Thursday, November 01, 2018

Wadi el-Hol Translation Thought

It's been a very long time.  I'm not sure if I'll revisit this.  However, in addition to the translation possibility I previously offered, it's possible and maybe more plausible to read the two as:

(Read as an alphabetic Proto-Ugaritic** script:)

MN`-(`)T_TRH QS3T KPT_ 'L
RB DN M N(w)H. NPS1H' WSH_R

Who* is Athtarah?  The bow and kupthu (scimitar) of El (-
-) the Powerful Lord (is) who pacifies her soul, and [it] abates.

The kupthu reference is an epithet to Anat later (?) at Ugarit, where she is also associated with bows.  I'm sure I've noted that previously somewhere.  However, this would be a much earlier representation, found in Egypt but plausibly written by a Syrian, but prior to the reorganization of Anat within Egyptian religion during the later New Kingdom.  So the associational displacement (of kupthu and the bow) is not implausible.

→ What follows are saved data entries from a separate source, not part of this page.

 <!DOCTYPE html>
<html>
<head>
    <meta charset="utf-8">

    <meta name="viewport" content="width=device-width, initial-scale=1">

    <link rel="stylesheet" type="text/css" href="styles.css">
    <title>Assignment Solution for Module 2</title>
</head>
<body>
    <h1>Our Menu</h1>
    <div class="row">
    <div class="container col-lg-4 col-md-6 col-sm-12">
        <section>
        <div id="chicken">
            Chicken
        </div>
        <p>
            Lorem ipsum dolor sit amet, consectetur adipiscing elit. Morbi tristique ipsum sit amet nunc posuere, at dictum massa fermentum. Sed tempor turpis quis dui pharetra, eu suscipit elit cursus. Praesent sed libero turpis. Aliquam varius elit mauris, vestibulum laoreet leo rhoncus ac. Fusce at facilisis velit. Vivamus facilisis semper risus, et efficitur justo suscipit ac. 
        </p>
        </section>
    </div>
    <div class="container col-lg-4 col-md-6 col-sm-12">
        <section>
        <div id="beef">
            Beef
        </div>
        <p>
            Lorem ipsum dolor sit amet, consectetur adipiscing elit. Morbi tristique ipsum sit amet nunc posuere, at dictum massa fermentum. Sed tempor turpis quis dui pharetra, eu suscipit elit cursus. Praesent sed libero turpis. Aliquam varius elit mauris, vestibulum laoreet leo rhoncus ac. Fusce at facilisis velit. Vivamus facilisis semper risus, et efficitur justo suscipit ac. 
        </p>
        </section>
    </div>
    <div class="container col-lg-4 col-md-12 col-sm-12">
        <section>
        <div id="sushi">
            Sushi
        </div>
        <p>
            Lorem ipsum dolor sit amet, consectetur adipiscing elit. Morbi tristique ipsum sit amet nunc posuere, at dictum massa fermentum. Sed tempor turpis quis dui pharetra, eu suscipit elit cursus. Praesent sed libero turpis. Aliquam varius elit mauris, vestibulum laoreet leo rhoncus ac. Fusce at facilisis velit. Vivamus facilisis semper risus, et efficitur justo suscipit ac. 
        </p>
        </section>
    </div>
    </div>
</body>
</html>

My concentration on the epithet relation is that this grammar, rather than considering the -h a suffix, would make this essentially a grammatically embellished epithet - which is orthographically also highly plausible.

Interestingly, then, is the -h feminine suffixation of Athtar(ah) but -t (presumably) feminine suffixation of qst (bow).  It is possible that one or the other term is borrowed (though is that highly plausible...?).  But it is also possible that this demonstrates that the language was fusional...  Athtara(t) occurring at the end of a sentence might lack inflection, whereas qst could not as it would be the nominative beginning of a new sentence.  [I'm not sure this would have a totally meaningful comparison with Akkadian, so I'd be curious what evidence of how inflection was handled (essentially) poetically outside of Arabic - which traditionally handles it this way.]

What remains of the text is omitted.